--- Entries shown Enclosed Below ---

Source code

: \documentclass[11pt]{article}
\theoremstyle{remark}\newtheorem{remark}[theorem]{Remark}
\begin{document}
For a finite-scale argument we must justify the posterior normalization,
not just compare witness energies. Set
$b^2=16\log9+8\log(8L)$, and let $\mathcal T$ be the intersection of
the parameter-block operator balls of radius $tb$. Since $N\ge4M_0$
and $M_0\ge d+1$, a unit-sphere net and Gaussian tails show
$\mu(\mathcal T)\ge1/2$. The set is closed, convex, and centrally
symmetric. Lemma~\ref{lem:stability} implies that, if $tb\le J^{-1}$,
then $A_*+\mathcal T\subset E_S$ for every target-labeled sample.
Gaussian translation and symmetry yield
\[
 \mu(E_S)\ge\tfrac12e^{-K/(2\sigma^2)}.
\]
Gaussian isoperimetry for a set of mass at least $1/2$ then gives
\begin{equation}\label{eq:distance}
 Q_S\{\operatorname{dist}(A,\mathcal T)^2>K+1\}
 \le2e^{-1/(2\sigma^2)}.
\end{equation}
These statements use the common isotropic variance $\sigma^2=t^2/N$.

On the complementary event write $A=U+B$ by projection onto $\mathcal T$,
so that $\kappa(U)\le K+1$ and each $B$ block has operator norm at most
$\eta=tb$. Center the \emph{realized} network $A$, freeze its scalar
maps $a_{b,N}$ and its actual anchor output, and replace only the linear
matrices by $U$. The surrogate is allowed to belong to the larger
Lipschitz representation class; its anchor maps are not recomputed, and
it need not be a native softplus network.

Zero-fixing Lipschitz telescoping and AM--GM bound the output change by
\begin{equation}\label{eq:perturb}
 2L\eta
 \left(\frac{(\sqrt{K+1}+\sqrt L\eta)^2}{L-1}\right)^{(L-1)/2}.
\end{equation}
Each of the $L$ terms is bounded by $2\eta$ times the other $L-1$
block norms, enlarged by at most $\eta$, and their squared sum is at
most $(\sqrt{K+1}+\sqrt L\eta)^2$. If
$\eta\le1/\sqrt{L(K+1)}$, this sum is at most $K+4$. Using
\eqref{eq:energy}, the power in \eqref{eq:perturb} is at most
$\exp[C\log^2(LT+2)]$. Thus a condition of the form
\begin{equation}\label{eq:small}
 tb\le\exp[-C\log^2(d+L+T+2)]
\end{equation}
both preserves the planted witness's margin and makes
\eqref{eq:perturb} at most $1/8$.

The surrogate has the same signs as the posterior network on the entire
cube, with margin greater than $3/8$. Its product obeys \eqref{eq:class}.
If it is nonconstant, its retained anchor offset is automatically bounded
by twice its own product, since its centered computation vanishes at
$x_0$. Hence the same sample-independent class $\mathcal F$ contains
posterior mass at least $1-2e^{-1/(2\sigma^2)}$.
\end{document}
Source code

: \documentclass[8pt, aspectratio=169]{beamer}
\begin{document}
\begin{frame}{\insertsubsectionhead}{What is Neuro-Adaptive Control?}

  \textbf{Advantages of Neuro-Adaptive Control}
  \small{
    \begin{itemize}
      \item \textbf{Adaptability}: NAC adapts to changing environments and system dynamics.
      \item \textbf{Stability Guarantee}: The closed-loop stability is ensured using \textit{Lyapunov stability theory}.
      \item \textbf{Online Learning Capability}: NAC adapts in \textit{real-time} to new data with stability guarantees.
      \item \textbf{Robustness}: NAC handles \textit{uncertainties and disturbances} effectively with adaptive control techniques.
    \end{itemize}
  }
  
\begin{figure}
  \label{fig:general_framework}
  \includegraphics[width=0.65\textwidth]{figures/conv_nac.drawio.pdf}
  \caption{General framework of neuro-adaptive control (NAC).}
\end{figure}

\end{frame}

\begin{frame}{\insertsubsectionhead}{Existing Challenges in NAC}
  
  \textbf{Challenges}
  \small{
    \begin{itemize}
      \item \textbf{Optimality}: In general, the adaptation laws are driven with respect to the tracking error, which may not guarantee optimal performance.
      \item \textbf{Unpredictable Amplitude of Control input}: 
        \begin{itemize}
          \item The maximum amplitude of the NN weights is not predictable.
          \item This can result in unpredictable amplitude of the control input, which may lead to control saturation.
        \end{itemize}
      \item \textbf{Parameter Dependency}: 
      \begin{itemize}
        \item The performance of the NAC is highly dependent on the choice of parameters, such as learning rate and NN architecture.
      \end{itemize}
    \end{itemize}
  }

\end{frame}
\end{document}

--- End of Enclosed Entries shown ---

# What is being asked:
Note how many lines of the material contain the string "sigma". Then report that number by itself.

# Written solution:
4